Action item:
From the entries below, return exactly the lines beginning at the one that contains "#### Sender/receiver synchronization" and ending at the one that contains "- Potential memory overflow", both of them included, and only those lines.

Stored data entries:
--- START ---
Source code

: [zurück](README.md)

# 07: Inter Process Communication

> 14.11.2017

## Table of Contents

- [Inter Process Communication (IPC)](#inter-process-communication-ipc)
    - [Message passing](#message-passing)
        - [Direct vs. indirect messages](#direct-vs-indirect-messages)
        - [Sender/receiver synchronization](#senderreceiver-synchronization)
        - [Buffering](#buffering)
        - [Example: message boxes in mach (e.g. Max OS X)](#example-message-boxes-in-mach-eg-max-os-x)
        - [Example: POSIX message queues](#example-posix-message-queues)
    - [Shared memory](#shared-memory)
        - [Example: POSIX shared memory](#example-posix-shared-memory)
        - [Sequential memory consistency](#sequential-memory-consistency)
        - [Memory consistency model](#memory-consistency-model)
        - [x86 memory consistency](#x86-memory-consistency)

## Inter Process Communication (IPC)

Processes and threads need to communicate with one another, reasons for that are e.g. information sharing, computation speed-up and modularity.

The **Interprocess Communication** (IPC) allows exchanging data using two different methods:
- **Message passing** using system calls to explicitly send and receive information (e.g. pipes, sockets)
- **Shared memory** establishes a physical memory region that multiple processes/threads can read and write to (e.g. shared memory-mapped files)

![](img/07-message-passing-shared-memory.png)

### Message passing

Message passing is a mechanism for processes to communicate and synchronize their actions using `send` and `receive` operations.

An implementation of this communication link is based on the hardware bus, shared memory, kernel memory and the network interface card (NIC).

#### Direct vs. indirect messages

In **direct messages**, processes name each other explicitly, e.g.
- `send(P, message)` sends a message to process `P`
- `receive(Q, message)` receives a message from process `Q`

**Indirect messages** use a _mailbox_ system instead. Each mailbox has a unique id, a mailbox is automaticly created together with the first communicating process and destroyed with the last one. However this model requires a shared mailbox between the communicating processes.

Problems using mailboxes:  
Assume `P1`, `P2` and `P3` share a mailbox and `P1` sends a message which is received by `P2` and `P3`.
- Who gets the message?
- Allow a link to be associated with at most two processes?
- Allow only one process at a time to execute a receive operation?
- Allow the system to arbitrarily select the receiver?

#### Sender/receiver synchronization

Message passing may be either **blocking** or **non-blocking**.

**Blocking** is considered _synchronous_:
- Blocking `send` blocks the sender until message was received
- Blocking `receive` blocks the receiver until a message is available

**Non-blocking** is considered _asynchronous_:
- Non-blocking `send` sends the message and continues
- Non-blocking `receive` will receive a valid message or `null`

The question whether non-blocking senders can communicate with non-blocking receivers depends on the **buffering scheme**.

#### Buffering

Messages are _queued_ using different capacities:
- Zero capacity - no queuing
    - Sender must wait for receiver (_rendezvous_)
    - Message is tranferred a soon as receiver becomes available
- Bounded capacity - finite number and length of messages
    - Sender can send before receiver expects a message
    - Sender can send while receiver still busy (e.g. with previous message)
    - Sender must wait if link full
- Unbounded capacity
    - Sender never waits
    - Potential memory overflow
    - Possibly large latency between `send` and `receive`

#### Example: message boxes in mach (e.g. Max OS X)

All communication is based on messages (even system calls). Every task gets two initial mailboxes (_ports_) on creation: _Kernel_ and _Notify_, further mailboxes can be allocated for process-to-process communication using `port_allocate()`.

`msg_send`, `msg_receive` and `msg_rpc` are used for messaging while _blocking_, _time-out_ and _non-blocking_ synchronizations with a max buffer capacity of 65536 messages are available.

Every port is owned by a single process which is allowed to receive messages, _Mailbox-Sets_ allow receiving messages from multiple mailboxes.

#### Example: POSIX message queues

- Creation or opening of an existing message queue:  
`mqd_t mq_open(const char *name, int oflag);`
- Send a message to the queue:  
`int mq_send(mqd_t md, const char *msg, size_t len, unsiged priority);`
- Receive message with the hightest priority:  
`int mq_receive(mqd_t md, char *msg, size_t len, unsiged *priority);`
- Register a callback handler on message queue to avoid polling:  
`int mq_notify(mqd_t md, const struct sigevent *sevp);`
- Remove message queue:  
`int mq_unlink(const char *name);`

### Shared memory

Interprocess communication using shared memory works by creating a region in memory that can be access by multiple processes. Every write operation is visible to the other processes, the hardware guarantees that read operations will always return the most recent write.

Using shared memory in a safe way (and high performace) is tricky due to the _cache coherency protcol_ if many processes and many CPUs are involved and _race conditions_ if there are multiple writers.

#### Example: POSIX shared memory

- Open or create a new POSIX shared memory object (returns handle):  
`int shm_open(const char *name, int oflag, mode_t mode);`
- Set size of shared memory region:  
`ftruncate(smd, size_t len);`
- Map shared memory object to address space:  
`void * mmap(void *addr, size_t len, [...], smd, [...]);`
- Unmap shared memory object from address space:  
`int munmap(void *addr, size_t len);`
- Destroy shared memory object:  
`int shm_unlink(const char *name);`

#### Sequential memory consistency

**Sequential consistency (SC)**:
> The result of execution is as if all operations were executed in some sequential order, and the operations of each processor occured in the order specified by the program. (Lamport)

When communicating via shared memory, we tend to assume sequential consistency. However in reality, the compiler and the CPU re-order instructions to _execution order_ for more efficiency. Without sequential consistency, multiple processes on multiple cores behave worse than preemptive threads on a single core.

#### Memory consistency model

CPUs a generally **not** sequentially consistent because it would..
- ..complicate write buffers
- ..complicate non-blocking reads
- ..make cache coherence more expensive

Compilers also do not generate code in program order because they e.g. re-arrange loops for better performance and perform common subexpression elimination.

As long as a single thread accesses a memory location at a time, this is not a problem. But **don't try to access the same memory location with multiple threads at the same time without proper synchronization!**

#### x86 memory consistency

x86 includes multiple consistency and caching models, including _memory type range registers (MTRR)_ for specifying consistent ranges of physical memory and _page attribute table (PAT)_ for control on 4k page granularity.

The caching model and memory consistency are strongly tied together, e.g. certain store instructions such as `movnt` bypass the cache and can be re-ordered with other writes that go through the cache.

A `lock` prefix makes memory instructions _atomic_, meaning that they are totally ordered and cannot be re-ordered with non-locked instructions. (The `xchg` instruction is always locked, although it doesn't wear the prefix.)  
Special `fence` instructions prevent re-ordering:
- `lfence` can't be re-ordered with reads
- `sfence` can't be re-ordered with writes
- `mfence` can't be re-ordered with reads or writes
--- END ---
Task response:
#### Sender/receiver synchronization

Message passing may be either **blocking** or **non-blocking**.

**Blocking** is considered _synchronous_:
- Blocking `send` blocks the sender until message was received
- Blocking `receive` blocks the receiver until a message is available

**Non-blocking** is considered _asynchronous_:
- Non-blocking `send` sends the message and continues
- Non-blocking `receive` will receive a valid message or `null`

The question whether non-blocking senders can communicate with non-blocking receivers depends on the **buffering scheme**.

#### Buffering

Messages are _queued_ using different capacities:
- Zero capacity - no queuing
    - Sender must wait for receiver (_rendezvous_)
    - Message is tranferred a soon as receiver becomes available
- Bounded capacity - finite number and length of messages
    - Sender can send before receiver expects a message
    - Sender can send while receiver still busy (e.g. with previous message)
    - Sender must wait if link full
- Unbounded capacity
    - Sender never waits
    - Potential memory overflow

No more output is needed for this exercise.